* Task
Extract each line of the data and write it out again exactly.

* Source data
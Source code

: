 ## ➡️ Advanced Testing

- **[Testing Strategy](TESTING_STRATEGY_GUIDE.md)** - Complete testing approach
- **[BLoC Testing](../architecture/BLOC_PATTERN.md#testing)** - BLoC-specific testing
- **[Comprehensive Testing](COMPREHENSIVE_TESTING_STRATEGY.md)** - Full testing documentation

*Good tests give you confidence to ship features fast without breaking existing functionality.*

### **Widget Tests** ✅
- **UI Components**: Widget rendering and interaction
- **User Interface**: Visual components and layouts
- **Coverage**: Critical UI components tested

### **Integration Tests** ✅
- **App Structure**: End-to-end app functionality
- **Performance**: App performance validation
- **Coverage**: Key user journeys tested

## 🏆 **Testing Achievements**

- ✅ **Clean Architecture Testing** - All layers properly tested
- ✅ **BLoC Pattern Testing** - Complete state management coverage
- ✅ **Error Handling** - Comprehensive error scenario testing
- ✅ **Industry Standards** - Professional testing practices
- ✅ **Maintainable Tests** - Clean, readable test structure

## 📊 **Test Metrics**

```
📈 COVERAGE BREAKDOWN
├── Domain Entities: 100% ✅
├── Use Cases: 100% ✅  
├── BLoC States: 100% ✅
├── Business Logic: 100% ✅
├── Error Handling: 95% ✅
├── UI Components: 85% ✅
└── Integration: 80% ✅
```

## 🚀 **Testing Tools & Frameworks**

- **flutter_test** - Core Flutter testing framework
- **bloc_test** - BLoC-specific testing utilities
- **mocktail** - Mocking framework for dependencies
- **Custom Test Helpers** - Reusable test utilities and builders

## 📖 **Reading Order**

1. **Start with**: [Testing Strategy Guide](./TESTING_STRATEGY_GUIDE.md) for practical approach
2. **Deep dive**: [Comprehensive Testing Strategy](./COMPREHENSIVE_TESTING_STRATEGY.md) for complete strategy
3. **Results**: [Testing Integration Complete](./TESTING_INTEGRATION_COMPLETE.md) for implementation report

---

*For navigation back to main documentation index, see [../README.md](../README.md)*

* Answer section
Source code

: ## ➡️ Advanced Testing

- **[Testing Strategy](TESTING_STRATEGY_GUIDE.md)** - Complete testing approach
- **[BLoC Testing](../architecture/BLOC_PATTERN.md#testing)** - BLoC-specific testing
- **[Comprehensive Testing](COMPREHENSIVE_TESTING_STRATEGY.md)** - Full testing documentation

*Good tests give you confidence to ship features fast without breaking existing functionality.*

### **Widget Tests** ✅
- **UI Components**: Widget rendering and interaction
- **User Interface**: Visual components and layouts
- **Coverage**: Critical UI components tested

### **Integration Tests** ✅
- **App Structure**: End-to-end app functionality
- **Performance**: App performance validation
- **Coverage**: Key user journeys tested

## 🏆 **Testing Achievements**

- ✅ **Clean Architecture Testing** - All layers properly tested
- ✅ **BLoC Pattern Testing** - Complete state management coverage
- ✅ **Error Handling** - Comprehensive error scenario testing
- ✅ **Industry Standards** - Professional testing practices
- ✅ **Maintainable Tests** - Clean, readable test structure

## 📊 **Test Metrics**

```
📈 COVERAGE BREAKDOWN
├── Domain Entities: 100% ✅
├── Use Cases: 100% ✅  
├── BLoC States: 100% ✅
├── Business Logic: 100% ✅
├── Error Handling: 95% ✅
├── UI Components: 85% ✅
└── Integration: 80% ✅
```

## 🚀 **Testing Tools & Frameworks**

- **flutter_test** - Core Flutter testing framework
- **bloc_test** - BLoC-specific testing utilities
- **mocktail** - Mocking framework for dependencies
- **Custom Test Helpers** - Reusable test utilities and builders

## 📖 **Reading Order**

1. **Start with**: [Testing Strategy Guide](./TESTING_STRATEGY_GUIDE.md) for practical approach
2. **Deep dive**: [Comprehensive Testing Strategy](./COMPREHENSIVE_TESTING_STRATEGY.md) for complete strategy
3. **Results**: [Testing Integration Complete](./TESTING_INTEGRATION_COMPLETE.md) for implementation report

---

*For navigation back to main documentation index, see [../README.md](../README.md)*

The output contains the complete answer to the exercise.